Alcalá
- Full name: Club Deportivo Alcalá
- Founded: 1945
- Ground: Nuevo Estadio, Alcalá, Andalusia, Spain
- Capacity: 2,261
- President: Lisardo López
- Head coach: Federico Martínez Gamez
- League: Primera Andaluza Sevilla
- 2024–25: Primera Andaluza Sevilla, 4th of 16
- Website: www.clubdeportivoalcala.com
| Home colours | Away colours |

= CD Alcalá =

Spanish football club

Club Deportivo Alcalá is a Spanish football team based in Alcalá de Guadaira, in the autonomous community of Andalusia.
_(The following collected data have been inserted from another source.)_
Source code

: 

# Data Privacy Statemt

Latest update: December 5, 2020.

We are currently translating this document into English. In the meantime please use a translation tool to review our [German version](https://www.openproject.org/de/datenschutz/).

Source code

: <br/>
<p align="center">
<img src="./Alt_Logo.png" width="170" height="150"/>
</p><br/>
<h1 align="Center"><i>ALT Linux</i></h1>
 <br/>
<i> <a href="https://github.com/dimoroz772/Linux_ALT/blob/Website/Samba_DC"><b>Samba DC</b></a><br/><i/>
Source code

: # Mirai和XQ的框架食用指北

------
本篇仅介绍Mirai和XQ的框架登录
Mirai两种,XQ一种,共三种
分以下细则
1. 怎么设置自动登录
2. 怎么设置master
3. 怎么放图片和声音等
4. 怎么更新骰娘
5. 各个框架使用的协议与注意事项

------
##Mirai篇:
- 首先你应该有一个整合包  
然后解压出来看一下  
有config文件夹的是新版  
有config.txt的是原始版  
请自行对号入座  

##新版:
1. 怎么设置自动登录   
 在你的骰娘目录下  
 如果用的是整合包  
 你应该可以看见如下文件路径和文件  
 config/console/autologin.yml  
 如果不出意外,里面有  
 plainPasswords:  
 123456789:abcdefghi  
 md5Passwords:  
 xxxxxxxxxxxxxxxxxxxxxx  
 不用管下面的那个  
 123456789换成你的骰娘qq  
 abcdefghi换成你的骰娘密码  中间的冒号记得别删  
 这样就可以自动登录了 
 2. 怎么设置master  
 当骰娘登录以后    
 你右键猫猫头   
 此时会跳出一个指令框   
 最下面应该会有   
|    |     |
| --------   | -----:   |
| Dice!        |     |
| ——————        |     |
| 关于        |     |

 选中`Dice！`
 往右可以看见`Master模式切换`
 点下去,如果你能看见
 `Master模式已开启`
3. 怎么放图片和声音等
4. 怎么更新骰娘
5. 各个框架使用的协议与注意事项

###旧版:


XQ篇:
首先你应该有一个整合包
Founded in 1945 it plays in , and plays home games at Nuevo Estadio Ciudad de Alcalá, with a capacity of 2,261 seaters. CD Alcala debuted in the Second Division B of Spain's in 2004–05. They got to play 5 years in that division.

== History ==
The club was founded on October 13, 1945, as a result of the efforts by a group of football fans. Among them was Julio Garcia, who was actually the one who founded the club.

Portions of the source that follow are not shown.